Drug Seeker Stories

Specialties Emergency Nursing Q/A

Well I had one of those lovely drug seekers the other night. Patient said she had a kidney and was peeing prue blood. Well, I had her get a CC urine. When I went back to get her urine, I noticed her finger was bleeding and some blood spots on the sheet. And her urine was a weird pink color. So I told the doc and he had me cath her....her urine was completely clear. Of course, she tried to make up a story about how sometimes she pees blood but sometimes pees clear too. Whatever...sent her out the door...

Also had someone come in 3 times in one week who used a new name everytime. Turns out he was going to ER after ER in my city using differents names for drugs...sent him out the door and to jail.

These are people who get referred to rehab time and again. Paid for by the state. Most don't want to go through the trouble of rehab. It's easier not to.

It gets very, very tiring seeing the same people over and over again taking up space for people who have life threatening illnesses. We had one patient who cam in 42 times in August. For a pimple.

Okay, here's my most recent drug seeker story. I was caring for a gentleman well known to our ER who was demanding demerol for his mosquito bite. Yup. There happened to be a local police officer in the ER at the same time who said "What's he doing here? I just busted him for selling Lorcet."

Well, I can tell you have talked until I was blue in the face to many a patient with a prescription drug addiction. So far not one patient has taken me up on the offer of rehab. I always tell them, "When you're ready, let me know."

marymary, tell us about yourself and your experience. I apologize if I'm wrong, but I'm pretty sure you're not an ER nurse. And maybe not even a nurse yet either.

Specializes in 6 years of ER fun, med/surg, blah, blah.

Don't judge ED nurses, until you've been there yourself. How much better to spend your time & talents on truly ill people & helping them, instead of dealing with those cry baby drug seekers who take up valuable time & money. The ED really opens your eyes & you see a real gamit of the population. It doesn't take long to see quickly who's really sick & those who are trying to play a game with you.

I have had kidney stones since I was 7yo and Let me tell you from my experance toradol does not all ways help stone pain. I almost always have to have at least demoral for my stone pain when I get a stone that just want pass. There are also people that can not take dilaudid I happen to be one of them. I am like the person on the I chroinc pain thread, What happened to pain is what the patient says it is? I know that there are alot of people that come in to the ER seeking drugs but I hope that you don't treat all pts. with a chroinc pain problem as durg seekers. Coming form someone that has been treated that way it realy hurts when there is a true problem. :crying2: I am becoming a nurse to help pt. not treat them all as if they are drug seekers!

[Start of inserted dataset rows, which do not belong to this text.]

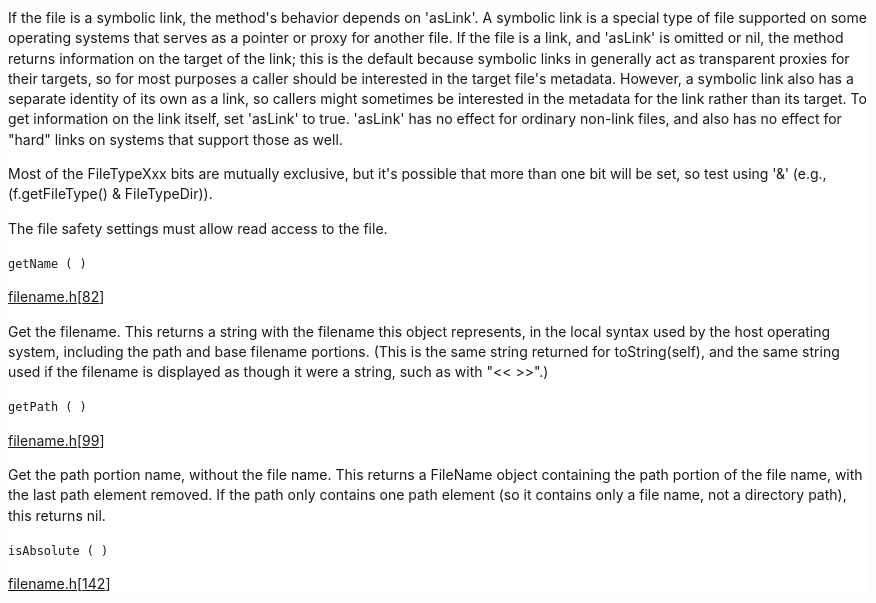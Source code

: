 If the file is a symbolic link, the method's behavior depends on
'asLink'. A symbolic link is a special type of file supported on some
operating systems that serves as a pointer or proxy for another file. If
the file is a link, and 'asLink' is omitted or nil, the method returns
information on the target of the link; this is the default because
symbolic links in generally act as transparent proxies for their
targets, so for most purposes a caller should be interested in the
target file's metadata. However, a symbolic link also has a separate
identity of its own as a link, so callers might sometimes be interested
in the metadata for the link rather than its target. To get information
on the link itself, set 'asLink' to true. 'asLink' has no effect for
ordinary non-link files, and also has no effect for "hard" links on
systems that support those as well.

Most of the FileTypeXxx bits are mutually exclusive, but it's possible
that more than one bit will be set, so test using '&' (e.g.,
(f.getFileType() & FileTypeDir)).

The file safety settings must allow read access to the file.

</div>

<span id="getName"></span>

`getName ( )`

[filename.h](../file/filename.h.html)\[[82](../source/filename.h.html#82)\]

<div class="desc">

Get the filename. This returns a string with the filename this object
represents, in the local syntax used by the host operating system,
including the path and base filename portions. (This is the same string
returned for toString(self), and the same string used if the filename is
displayed as though it were a string, such as with "\<\< \>\>".)

</div>

<span id="getPath"></span>

`getPath ( )`

[filename.h](../file/filename.h.html)\[[99](../source/filename.h.html#99)\]

<div class="desc">

Get the path portion name, without the file name. This returns a
FileName object containing the path portion of the file name, with the
last path element removed. If the path only contains one path element
(so it contains only a file name, not a directory path), this returns
nil.

</div>

<span id="isAbsolute"></span>

`isAbsolute ( )`

[filename.h](../file/filename.h.html)\[[142](../source/filename.h.html#142)\]
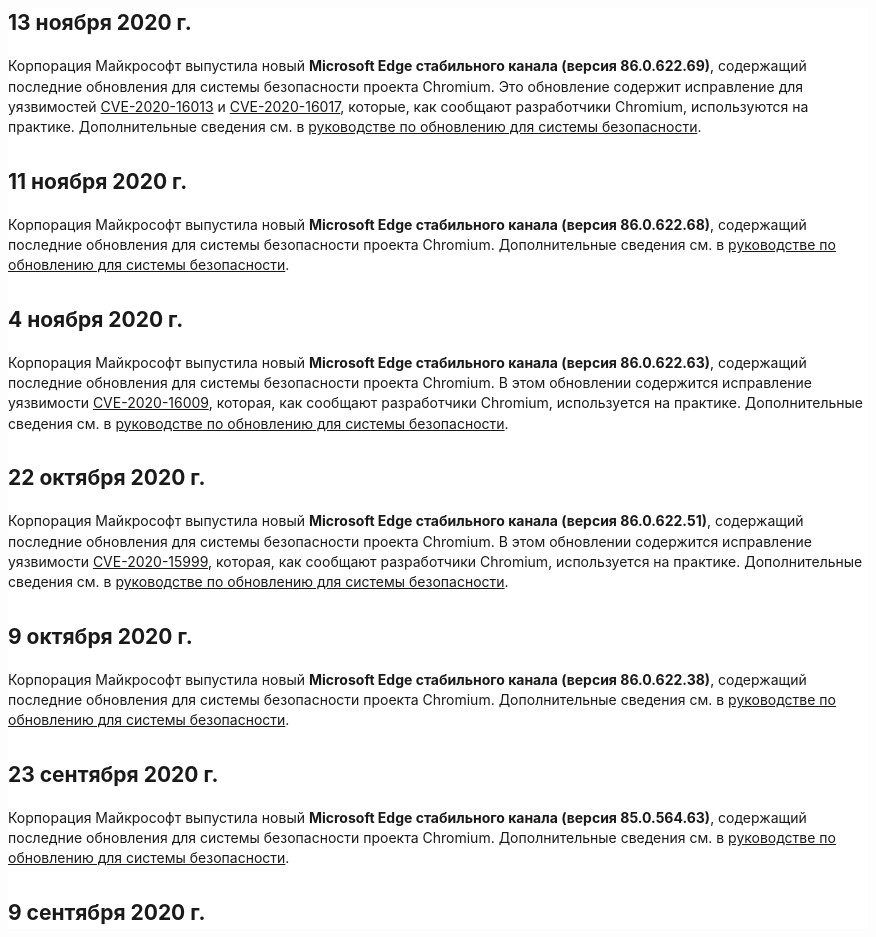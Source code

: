 ## <a name="november-13-2020"></a>13 ноября 2020 г.

Корпорация Майкрософт выпустила новый **Microsoft Edge стабильного канала (версия 86.0.622.69)**, содержащий последние обновления для системы безопасности проекта Chromium. Это обновление содержит исправление для уязвимостей [CVE-2020-16013](https://cve.mitre.org/cgi-bin/cvename.cgi?name=CVE-2020-16013) и [CVE-2020-16017](https://cve.mitre.org/cgi-bin/cvename.cgi?name=CVE-2020-16017), которые, как сообщают разработчики Chromium, используются на практике. Дополнительные сведения см. в [руководстве по обновлению для системы безопасности](https://portal.msrc.microsoft.com/en-us/security-guidance/advisory/ADV200002).

## <a name="november-11-2020"></a>11 ноября 2020 г.

Корпорация Майкрософт выпустила новый **Microsoft Edge стабильного канала (версия 86.0.622.68)**, содержащий последние обновления для системы безопасности проекта Chromium. Дополнительные сведения см. в [руководстве по обновлению для системы безопасности](https://portal.msrc.microsoft.com/en-us/security-guidance/advisory/ADV200002).

## <a name="november-4-2020"></a>4 ноября 2020 г.

Корпорация Майкрософт выпустила новый **Microsoft Edge стабильного канала (версия 86.0.622.63)**, содержащий последние обновления для системы безопасности проекта Chromium. В этом обновлении содержится исправление уязвимости [CVE-2020-16009](https://cve.mitre.org/cgi-bin/cvename.cgi?name=CVE-2020-16009), которая, как сообщают разработчики Chromium, используется на практике. Дополнительные сведения см. в [руководстве по обновлению для системы безопасности](https://portal.msrc.microsoft.com/en-us/security-guidance/advisory/ADV200002).

## <a name="october-22-2020"></a>22 октября 2020 г.

Корпорация Майкрософт выпустила новый **Microsoft Edge стабильного канала (версия 86.0.622.51)**, содержащий последние обновления для системы безопасности проекта Chromium. В этом обновлении содержится исправление уязвимости [CVE-2020-15999](https://cve.mitre.org/cgi-bin/cvename.cgi?name=CVE-2020-15999), которая, как сообщают разработчики Chromium, используется на практике. Дополнительные сведения см. в [руководстве по обновлению для системы безопасности](https://portal.msrc.microsoft.com/en-us/security-guidance/advisory/ADV200002).

## <a name="october-9-2020"></a>9 октября 2020 г.

Корпорация Майкрософт выпустила новый **Microsoft Edge стабильного канала (версия 86.0.622.38)**, содержащий последние обновления для системы безопасности проекта Chromium. Дополнительные сведения см. в [руководстве по обновлению для системы безопасности](https://portal.msrc.microsoft.com/en-us/security-guidance/advisory/ADV200002).

## <a name="september-23-2020"></a>23 сентября 2020 г.

Корпорация Майкрософт выпустила новый **Microsoft Edge стабильного канала (версия 85.0.564.63)**, содержащий последние обновления для системы безопасности проекта Chromium. Дополнительные сведения см. в [руководстве по обновлению для системы безопасности](https://portal.msrc.microsoft.com/en-us/security-guidance/advisory/ADV200002).

## <a name="september-9-2020"></a>9 сентября 2020 г.
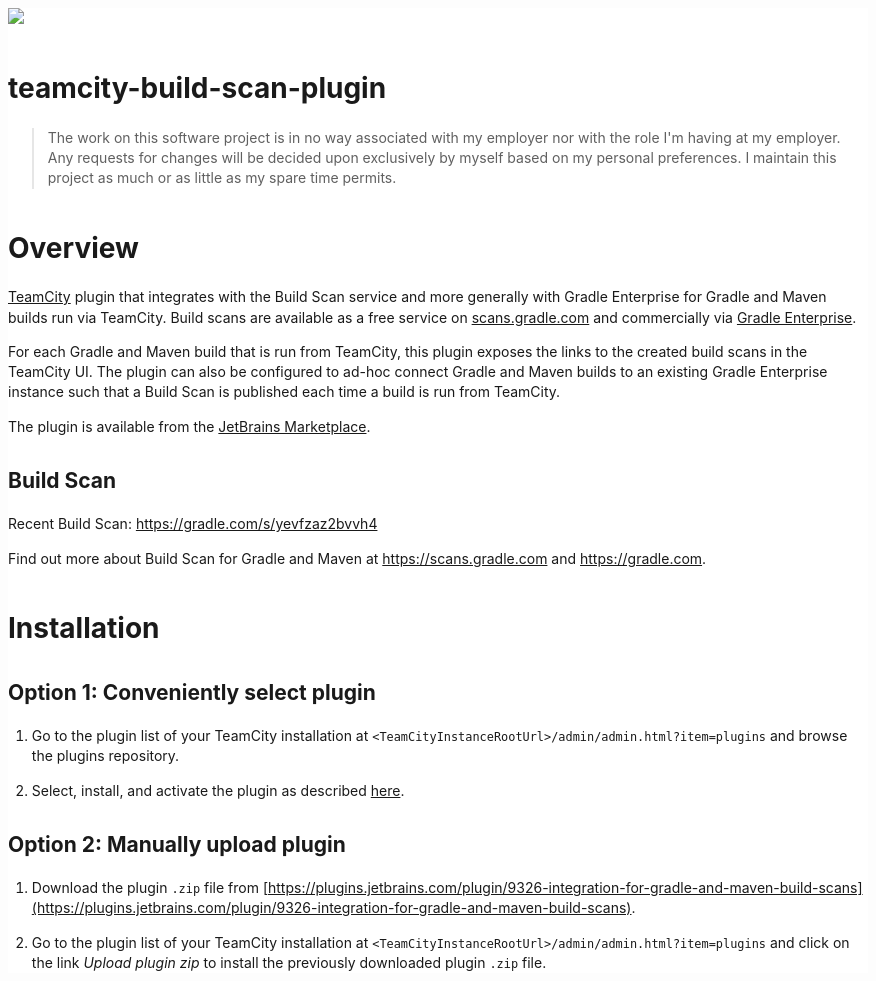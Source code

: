 <p align="left">
  <a href="https://github.com/etiennestuder/teamcity-build-scan-plugin/actions?query=workflow%3A%22Build+Gradle+project%22"><img src="https://github.com/etiennestuder/teamcity-build-scan-plugin/workflows/Build%20Gradle%20project/badge.svg"></a>
</p>

teamcity-build-scan-plugin
==========================

> The work on this software project is in no way associated with my employer nor with the role I'm having at my employer. Any requests for changes will be decided upon exclusively by myself based on my personal preferences. I maintain this project as much or as little as my spare time permits.

# Overview

[TeamCity](https://www.jetbrains.com/teamcity/) plugin that integrates with the Build Scan service and more generally with Gradle Enterprise for Gradle and Maven builds run via TeamCity. Build scans are available as a free service on [scans.gradle.com](https://scans.gradle.com/) and commercially via [Gradle Enterprise](https://gradle.com/enterprise).

For each Gradle and Maven build that is run from TeamCity, this plugin exposes the links to the created build scans in the TeamCity UI. The plugin can also be configured to ad-hoc connect Gradle and Maven builds to an existing Gradle Enterprise instance such that a Build Scan is published each time a build is run from TeamCity.

The plugin is available from the [JetBrains Marketplace](https://plugins.jetbrains.com/plugin/9326-integration-for-gradle-and-maven-build-scans).

## Build Scan

Recent Build Scan: https://gradle.com/s/yevfzaz2bvvh4

Find out more about Build Scan for Gradle and Maven at https://scans.gradle.com and https://gradle.com.

# Installation

## Option 1: Conveniently select plugin

1. Go to the plugin list of your TeamCity installation at `<TeamCityInstanceRootUrl>/admin/admin.html?item=plugins` and browse the plugins repository.

2. Select, install, and activate the plugin as described [here](https://www.jetbrains.com/help/teamcity/installing-additional-plugins.html#Installing+a+plugin+from+JetBrains+Plugins+repository).

## Option 2: Manually upload plugin

1. Download the plugin `.zip` file from [https://plugins.jetbrains.com/plugin/9326-integration-for-gradle-and-maven-build-scans](https://plugins.jetbrains.com/plugin/9326-integration-for-gradle-and-maven-build-scans).

2. Go to the plugin list of your TeamCity installation at `<TeamCityInstanceRootUrl>/admin/admin.html?item=plugins` and click on the link _Upload plugin zip_ to install the previously downloaded plugin `.zip` file.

Specializes in 6 years of ER fun, med/surg, blah, blah.

It doesn't take long to tell drug seekers from those who are truly in paln. One tell-tale sign, are people who say that can't move an inch, but are up out of bed & outside smoking a cigarette as soon as you give them their pain meds, or cry loudly when someone is watching them, but are quiet when left alone, the list goes on & on. But it is rewarding to treat someone who's in a lot of pain & get them comfortable & these are the ones who don't like to take pain meds or any other kind of meds at all. Pain is a volatile issue in nursing, the 5th vital sign, & how to treat it properly, etc. It's can be frustrating to have to spend time with those who don't help themselves & have other issues like ETOH &/or drug abuse, or don't see their Dr's regularly, & use the ED as their fix. But treating those patiets who come in with true distress & help them, is what nursing is all about.

Specializes in Med-Surg, Tele, ER, Psych.

For some reason, this one infuriated me. I can't even remember what the CC of the week was for this person. All I know is that on the night in question, Dr. Feelgood, MS04 was in da house. The doctor started out conservative for him, and utilized his BACC Pain Protocol (Belly Ache-rs and Chronic Complainers). This is a delightful triple cocktail of Ativan 2mg, Haldol 2mg, and Benedryl 25mg, all IV so we lucky nurses have to give it in 3 separate syringes. This didn't work on the frequent flyer. She still c/o pain. So he ordered MS 5 mg, SQ to be given, then repeated cause the complaints were still rolling in.

Once she had had enough and he had discharged her, we had a problem because at this particular facility, you have to have your ride present to sign for you. And she was alone. So she called someone to leave work and come to the ED in the middle of the night to sign her out. He did and then acted like he would leave her. I insisted that he drive her home. They got into the parking lot and she walked right to her car. I was standing at the ambulance bay doors watching her. I asked what she was doing and she said she was locking her car doors. I thought, OK. But then she got in and sped off!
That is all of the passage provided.